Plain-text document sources
****************
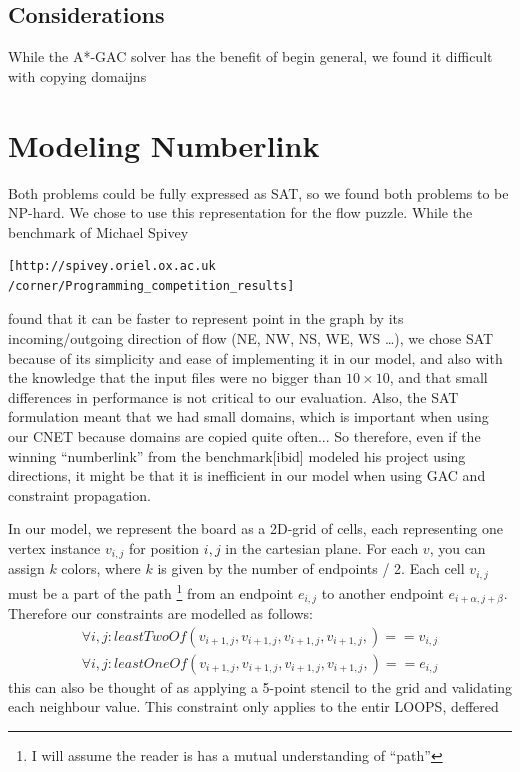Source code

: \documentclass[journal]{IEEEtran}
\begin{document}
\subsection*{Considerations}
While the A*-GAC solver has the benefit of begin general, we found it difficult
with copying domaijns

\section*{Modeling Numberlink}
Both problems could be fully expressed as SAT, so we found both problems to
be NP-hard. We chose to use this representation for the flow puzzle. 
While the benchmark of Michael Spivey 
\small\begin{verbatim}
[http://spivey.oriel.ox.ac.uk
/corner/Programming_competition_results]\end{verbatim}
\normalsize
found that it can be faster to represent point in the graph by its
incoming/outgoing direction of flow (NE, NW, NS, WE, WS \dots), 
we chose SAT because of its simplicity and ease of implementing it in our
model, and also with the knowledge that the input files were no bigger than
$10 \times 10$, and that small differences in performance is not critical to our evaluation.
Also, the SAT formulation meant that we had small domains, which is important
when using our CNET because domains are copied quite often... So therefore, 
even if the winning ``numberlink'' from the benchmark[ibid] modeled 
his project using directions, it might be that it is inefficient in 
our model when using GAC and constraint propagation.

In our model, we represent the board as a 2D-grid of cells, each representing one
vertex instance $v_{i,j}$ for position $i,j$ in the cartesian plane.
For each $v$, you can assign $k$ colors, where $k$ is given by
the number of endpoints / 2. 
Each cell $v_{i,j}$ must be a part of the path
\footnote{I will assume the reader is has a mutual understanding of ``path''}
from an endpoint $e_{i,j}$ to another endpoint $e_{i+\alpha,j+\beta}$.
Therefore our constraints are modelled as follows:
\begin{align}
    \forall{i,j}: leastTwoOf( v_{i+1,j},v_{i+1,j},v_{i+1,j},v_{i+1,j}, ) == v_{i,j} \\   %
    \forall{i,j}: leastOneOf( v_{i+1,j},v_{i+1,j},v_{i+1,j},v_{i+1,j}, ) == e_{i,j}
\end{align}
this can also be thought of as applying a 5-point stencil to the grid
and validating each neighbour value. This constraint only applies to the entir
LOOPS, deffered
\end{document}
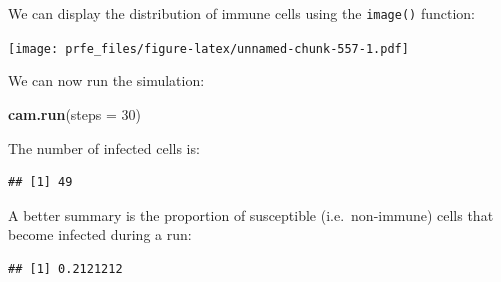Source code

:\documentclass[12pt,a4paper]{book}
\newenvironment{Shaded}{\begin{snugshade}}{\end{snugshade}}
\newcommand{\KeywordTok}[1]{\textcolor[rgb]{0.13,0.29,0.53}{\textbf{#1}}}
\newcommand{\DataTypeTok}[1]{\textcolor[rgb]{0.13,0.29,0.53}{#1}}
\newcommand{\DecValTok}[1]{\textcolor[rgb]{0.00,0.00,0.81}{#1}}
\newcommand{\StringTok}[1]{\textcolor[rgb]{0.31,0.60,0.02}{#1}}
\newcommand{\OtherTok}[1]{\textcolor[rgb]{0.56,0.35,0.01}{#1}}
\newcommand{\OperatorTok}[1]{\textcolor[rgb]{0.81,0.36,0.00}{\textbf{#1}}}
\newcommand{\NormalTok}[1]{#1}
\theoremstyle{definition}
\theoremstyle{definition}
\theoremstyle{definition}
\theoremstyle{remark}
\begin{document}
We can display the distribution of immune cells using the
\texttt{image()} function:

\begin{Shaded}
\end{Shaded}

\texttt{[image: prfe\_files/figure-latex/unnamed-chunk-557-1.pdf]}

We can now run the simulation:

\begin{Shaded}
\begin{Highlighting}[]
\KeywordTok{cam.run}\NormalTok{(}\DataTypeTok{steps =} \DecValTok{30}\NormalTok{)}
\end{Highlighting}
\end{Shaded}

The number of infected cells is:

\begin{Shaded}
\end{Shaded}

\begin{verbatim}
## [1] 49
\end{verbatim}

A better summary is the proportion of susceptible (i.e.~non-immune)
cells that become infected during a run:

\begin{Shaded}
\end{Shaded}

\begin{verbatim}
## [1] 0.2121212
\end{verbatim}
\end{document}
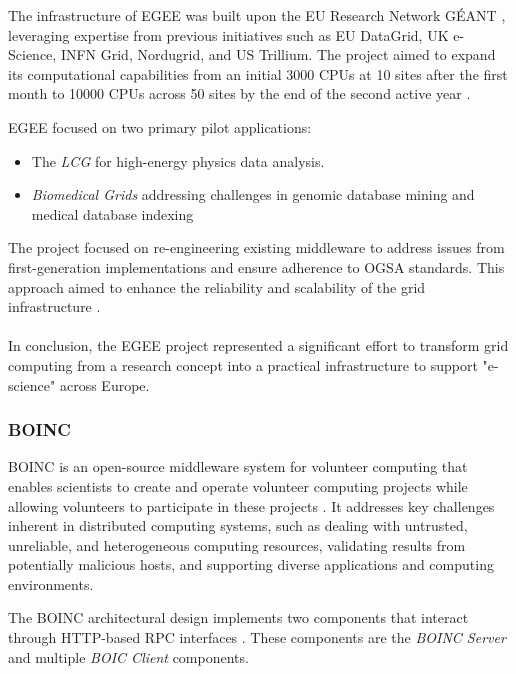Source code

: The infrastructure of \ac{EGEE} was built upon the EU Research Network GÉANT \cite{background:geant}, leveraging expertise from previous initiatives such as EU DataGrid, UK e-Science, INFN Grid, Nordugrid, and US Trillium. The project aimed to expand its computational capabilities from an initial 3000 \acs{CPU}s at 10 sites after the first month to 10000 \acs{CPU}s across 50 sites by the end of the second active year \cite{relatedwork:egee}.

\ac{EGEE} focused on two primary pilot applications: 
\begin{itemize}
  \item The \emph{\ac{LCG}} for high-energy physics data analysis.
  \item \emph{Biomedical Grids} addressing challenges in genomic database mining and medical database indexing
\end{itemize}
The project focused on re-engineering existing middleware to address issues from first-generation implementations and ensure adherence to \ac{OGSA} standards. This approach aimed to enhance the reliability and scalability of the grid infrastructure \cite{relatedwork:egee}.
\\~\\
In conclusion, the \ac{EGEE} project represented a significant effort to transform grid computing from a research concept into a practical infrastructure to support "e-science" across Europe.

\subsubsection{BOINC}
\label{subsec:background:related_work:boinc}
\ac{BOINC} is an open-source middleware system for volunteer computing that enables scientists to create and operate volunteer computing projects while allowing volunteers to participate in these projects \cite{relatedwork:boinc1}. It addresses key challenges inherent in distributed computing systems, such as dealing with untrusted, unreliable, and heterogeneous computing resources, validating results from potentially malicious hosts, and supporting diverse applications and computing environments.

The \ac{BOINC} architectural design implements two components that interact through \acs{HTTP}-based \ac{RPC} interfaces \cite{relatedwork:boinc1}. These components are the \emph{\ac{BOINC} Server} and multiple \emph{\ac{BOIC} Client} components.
****************
▶ **Task statement**: An exact copy of the records above is needed, with the pictures removed.

▶ **Solution to this task**:
Source code

: \documentclass[journal]{IEEEtran}
\begin{document}
\subsection*{Considerations}
While the A*-GAC solver has the benefit of begin general, we found it difficult
with copying domaijns

\section*{Modeling Numberlink}
Both problems could be fully expressed as SAT, so we found both problems to
be NP-hard. We chose to use this representation for the flow puzzle. 
While the benchmark of Michael Spivey 
\small\begin{verbatim}
[http://spivey.oriel.ox.ac.uk
/corner/Programming_competition_results]\end{verbatim}
\normalsize
found that it can be faster to represent point in the graph by its
incoming/outgoing direction of flow (NE, NW, NS, WE, WS \dots), 
we chose SAT because of its simplicity and ease of implementing it in our
model, and also with the knowledge that the input files were no bigger than
$10 \times 10$, and that small differences in performance is not critical to our evaluation.
Also, the SAT formulation meant that we had small domains, which is important
when using our CNET because domains are copied quite often... So therefore, 
even if the winning ``numberlink'' from the benchmark[ibid] modeled 
his project using directions, it might be that it is inefficient in 
our model when using GAC and constraint propagation.

In our model, we represent the board as a 2D-grid of cells, each representing one
vertex instance $v_{i,j}$ for position $i,j$ in the cartesian plane.
For each $v$, you can assign $k$ colors, where $k$ is given by
the number of endpoints / 2. 
Each cell $v_{i,j}$ must be a part of the path
\footnote{I will assume the reader is has a mutual understanding of ``path''}
from an endpoint $e_{i,j}$ to another endpoint $e_{i+\alpha,j+\beta}$.
Therefore our constraints are modelled as follows:
\begin{align}
    \forall{i,j}: leastTwoOf( v_{i+1,j},v_{i+1,j},v_{i+1,j},v_{i+1,j}, ) == v_{i,j} \\   %
    \forall{i,j}: leastOneOf( v_{i+1,j},v_{i+1,j},v_{i+1,j},v_{i+1,j}, ) == e_{i,j}
\end{align}
this can also be thought of as applying a 5-point stencil to the grid
and validating each neighbour value. This constraint only applies to the entir
LOOPS, deffered
\end{document}
Source code

:\documentclass[12pt,a4paper]{book}
\newenvironment{Shaded}{\begin{snugshade}}{\end{snugshade}}
\newcommand{\KeywordTok}[1]{\textcolor[rgb]{0.13,0.29,0.53}{\textbf{#1}}}
\newcommand{\DataTypeTok}[1]{\textcolor[rgb]{0.13,0.29,0.53}{#1}}
\newcommand{\DecValTok}[1]{\textcolor[rgb]{0.00,0.00,0.81}{#1}}
\newcommand{\StringTok}[1]{\textcolor[rgb]{0.31,0.60,0.02}{#1}}
\newcommand{\OtherTok}[1]{\textcolor[rgb]{0.56,0.35,0.01}{#1}}
\newcommand{\OperatorTok}[1]{\textcolor[rgb]{0.81,0.36,0.00}{\textbf{#1}}}
\newcommand{\NormalTok}[1]{#1}
\theoremstyle{definition}
\theoremstyle{definition}
\theoremstyle{definition}
\theoremstyle{remark}
\begin{document}
We can display the distribution of immune cells using the
\texttt{image()} function:

\begin{Shaded}
\end{Shaded}

\texttt{[image: prfe\_files/figure-latex/unnamed-chunk-557-1.pdf]}

We can now run the simulation:

\begin{Shaded}
\begin{Highlighting}[]
\KeywordTok{cam.run}\NormalTok{(}\DataTypeTok{steps =} \DecValTok{30}\NormalTok{)}
\end{Highlighting}
\end{Shaded}

The number of infected cells is:

\begin{Shaded}
\end{Shaded}

\begin{verbatim}
## [1] 49
\end{verbatim}

A better summary is the proportion of susceptible (i.e.~non-immune)
cells that become infected during a run:

\begin{Shaded}
\end{Shaded}

\begin{verbatim}
## [1] 0.2121212
\end{verbatim}
\end{document}
Source code

: The infrastructure of \ac{EGEE} was built upon the EU Research Network GÉANT \cite{background:geant}, leveraging expertise from previous initiatives such as EU DataGrid, UK e-Science, INFN Grid, Nordugrid, and US Trillium. The project aimed to expand its computational capabilities from an initial 3000 \acs{CPU}s at 10 sites after the first month to 10000 \acs{CPU}s across 50 sites by the end of the second active year \cite{relatedwork:egee}.

\ac{EGEE} focused on two primary pilot applications: 
\begin{itemize}
  \item The \emph{\ac{LCG}} for high-energy physics data analysis.
  \item \emph{Biomedical Grids} addressing challenges in genomic database mining and medical database indexing
\end{itemize}
The project focused on re-engineering existing middleware to address issues from first-generation implementations and ensure adherence to \ac{OGSA} standards. This approach aimed to enhance the reliability and scalability of the grid infrastructure \cite{relatedwork:egee}.
\\~\\
In conclusion, the \ac{EGEE} project represented a significant effort to transform grid computing from a research concept into a practical infrastructure to support "e-science" across Europe.

\subsubsection{BOINC}
\label{subsec:background:related_work:boinc}
\ac{BOINC} is an open-source middleware system for volunteer computing that enables scientists to create and operate volunteer computing projects while allowing volunteers to participate in these projects \cite{relatedwork:boinc1}. It addresses key challenges inherent in distributed computing systems, such as dealing with untrusted, unreliable, and heterogeneous computing resources, validating results from potentially malicious hosts, and supporting diverse applications and computing environments.

The \ac{BOINC} architectural design implements two components that interact through \acs{HTTP}-based \ac{RPC} interfaces \cite{relatedwork:boinc1}. These components are the \emph{\ac{BOINC} Server} and multiple \emph{\ac{BOIC} Client} components.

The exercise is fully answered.